Discovering the art of microfiction.

By Kieren WestwoodPublished 2 years ago 3 min read
100neHundred by Laura Besley - Available here:

What are the essential components that a story cannot exist without? 

You might say 'a beginning, middle and end, surely?' Or else you could say 'a plot, or a narrative?' What about 'compelling characters?' 

But to me, it's none of those. 

What makes a story a story, in my opinion, is how it makes me feel

It's whether or not I come away from it feeling something, and that can happen without any of the above components. 

I want to tell you how I learned this valuable lesson. 

What's the shortest story you've ever heard? Like me, it might be these often quoted six words that are attributed to Ernest Hemingway:

For sale, baby shoes. 

Never worn. 

By any definition I could find, that isn't a story, but does it make me feel something? Absolutely

This is the kind of writing that is about pride in your work, accomplishment, mastering a craft. It's not so much about profit.

The sad fact is, these days, the market for short fiction seems much reduced. They heyday for short stories being published and writers gaining a mainstream readership that way seems to have passed us by long ago. 

The only time I ever see literary agents and publishers mention it at all is when they say 'no short stories'. 

However, the internet has brought writers an alternative opportunity to tell stories in short format.
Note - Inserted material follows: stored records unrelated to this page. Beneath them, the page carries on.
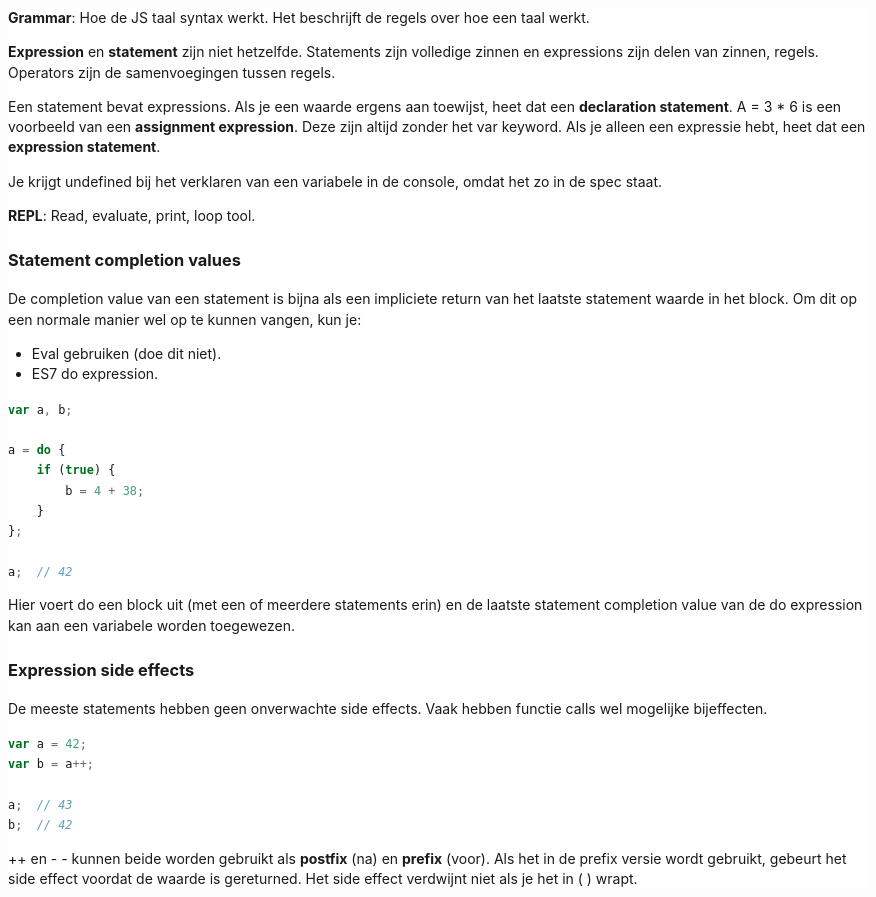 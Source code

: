 **Grammar**: Hoe de JS taal syntax werkt. Het beschrijft de regels over hoe een taal werkt.

**Expression** en **statement** zijn niet hetzelfde.
Statements zijn volledige zinnen en expressions zijn delen van zinnen, regels. Operators zijn de samenvoegingen tussen regels.

Een statement bevat expressions.
Als je een waarde ergens aan toewijst, heet dat een **declaration statement**.
A = 3 * 6 is een voorbeeld van een **assignment expression**. Deze zijn altijd zonder het var keyword.
Als je alleen een expressie hebt, heet dat een **expression statement**.

Je krijgt undefined bij het verklaren van een variabele in de console, omdat het zo in de spec staat.

**REPL**: Read, evaluate, print, loop tool.

### Statement completion values

De completion value van een statement is bijna als een impliciete return van het laatste statement waarde in het block. Om dit op een normale manier wel op te kunnen vangen, kun je:

* Eval gebruiken (doe dit niet).
* ES7 do expression.

```js
var a, b;

a = do {
	if (true) {
		b = 4 + 38;
	}
};

a;	// 42
```

Hier voert do een block uit (met een of meerdere statements erin) en de laatste statement completion value van de do expression kan aan een variabele worden toegewezen.

### Expression side effects

De meeste statements hebben geen onverwachte side effects.
Vaak hebben functie calls wel mogelijke bijeffecten.

```js
var a = 42;
var b = a++;

a;	// 43
b;	// 42
```

++ en - - kunnen beide worden gebruikt als **postfix** (na) en **prefix** (voor).
Als het in de prefix versie wordt gebruikt, gebeurt het side effect voordat de waarde is gereturned.
Het side effect verdwijnt niet als je het in ( ) wrapt.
Really short format, in fact. 

I discovered one of those writers the same way I discover most of the good things in my life, a recommendation from my wife Hayley, who reads more widely and more consistently than I do and has a laser-calibrated sense of what I'll enjoy. 
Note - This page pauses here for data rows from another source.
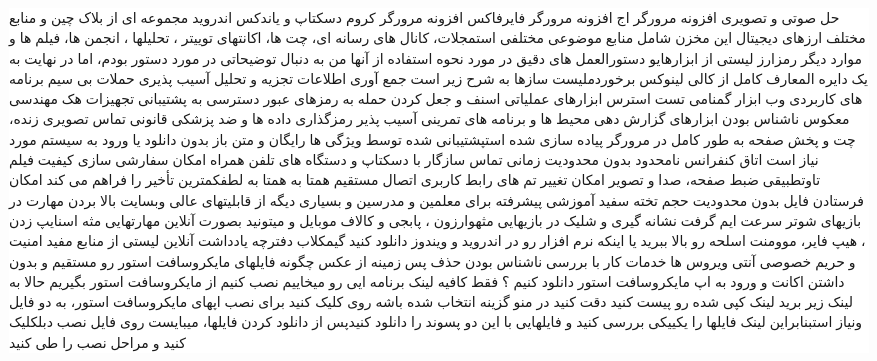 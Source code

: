 حل صوتی و تصویری
افزونه مرورگر اج
افزونه مرورگر فایرفاکس
افزونه مرورگر کروم دسکتاپ و یاندکس اندروید
مجموعه ای از بلاک چین و منابع مختلف ارزهای دیجیتال
این مخزن شامل منابع موضوعی مختلفی استمجلات، کانال های رسانه ای، چت ها، اکانتهای توییتر ، تحلیلها ، انجمن ها، فیلم ها و موارد دیگر
رمزارز
لیستی از ابزارهایو دستورالعمل های دقیق در مورد نحوه استفاده از آنها
من به دنبال توضیحاتی در مورد دستور بودم، اما در نهایت به یک دایره المعارف کامل از کالی لینوکس برخوردملیست سازها به شرح زیر است
جمع آوری اطلاعات
تجزیه و تحلیل آسیب پذیری
حملات بی سیم
برنامه های کاربردی وب
ابزار گمنامی
تست استرس
ابزارهای عملیاتی
اسنف و جعل کردن
حمله به رمزهای عبور
دسترسی به پشتیبانی
تجهیزات هک
مهندسی معکوس
ناشناس بودن
ابزارهای گزارش دهی
محیط ها و برنامه های تمرینی آسیب پذیر
رمزگذاری داده ها و ضد پزشکی قانونی
تماس تصویری زنده، چت و پخش صفحه به طور کامل در مرورگر پیاده سازی شده استپشتیبانی شده توسط
ویژگی ها
 رایگان و متن باز
بدون دانلود یا ورود به سیستم مورد نیاز است
اتاق کنفرانس نامحدود بدون محدودیت زمانی تماس
سازگار با دسکتاپ و دستگاه های تلفن همراه
امکان سفارشی سازی کیفیت فیلم تاوتطبیقی
ضبط صفحه، صدا و تصویر
امکان تغییر تم های رابط کاربری
اتصال مستقیم همتا به همتا به لطفکمترین تأخیر را فراهم می کند
امکان فرستادن فایل بدون محدودیت حجم
تخته سفید آموزشی پیشرفته برای معلمین و مدرسین
و بسیاری دیگه از قابلیتهای عالی
وبسایت
بالا بردن مهارت در بازیهای شوتر
سرعت ایم گرفت نشانه گیری و شلیک
در بازیهایی مثهوارزون ، پابجی و کالاف موبایل و
میتونید بصورت آنلاین مهارتهایی مثه اسنایپ زدن ، هیپ فایر، موومنت اسلحه رو بالا ببرید
یا اینکه نرم افزار رو در اندروید و ویندوز دانلود کنید
گیمکلاب
دفترچه یادداشت آنلاین
لیستی از منابع مفید
امنیت و حریم خصوصی
آنتی ویروس ها
خدمات کار با
بررسی ناشناس بودن
حذف پس زمینه از عکس
چگونه فایلهای مایکروسافت استور رو مستقیم و بدون داشتن اکانت و ورود به اپ مایکروسافت استور دانلود کنیم ؟
فقط کافیه لینک برنامه ایی رو میخاییم نصب کنیم از مایکروسافت استور بگیریم
حالا به لینک زیر برید
لینک کپی شده رو پیست کنید
دقت کنید در منو گزینه انتخاب شده باشه
روی کلیک کنید
برای نصب اپهای مایکروسافت استور، به دو فایل ونیاز استبنابراین لینک فایلها را یکییکی بررسی کنید و فایلهایی با این دو پسوند را دانلود کنیدپس از دانلود کردن فایلها، میبایست روی فایل نصب دبلکلیک کنید و مراحل نصب را طی کنید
One morning she handed me a book and said, 'here, you'll like this.'

The book she gave me was Laura Besley's 100neHundred. 

100neHundred by Laura Besley - Available here:

It's a book of 100 word stories. Not stories that are around 100 words, or a maximum of 100 words, they are exactly 100 words. 

As I began reading them, it really blew me away how every one of them made me feel something, each one left an impression on me, in the same way that a short story or a novel might. 

Sure, the impact crater might have been a little smaller along with the wordcount, but it's often not the largest cut that stings the most, it's the deepest. Laura's work is anything but short on depth.

That concept, stories that are very short but very rich, made me look at my own writing differently. 

For me, I love stories that hold a mirror up to humanity. That allow us to see ourselves in context for a moment, to look at ourselves and understand something just a little better. 

I experienced that with each 100 word story in 100neHundred, but it felt as though those reflections weren't hours spent in front of a mirror, but instead just moment after moment, catching your reflection in a window as you passed. 

Those many reflections, showed many different angles. 

I knew I wanted to share the lesson I'd learned, that depth of story isn't always tied to length, with other writers. Since then, I've made videos on the subject:

I've also incorporated 100 word stories into my repertoire and in doing so produced some of the writing I'm most proud of. 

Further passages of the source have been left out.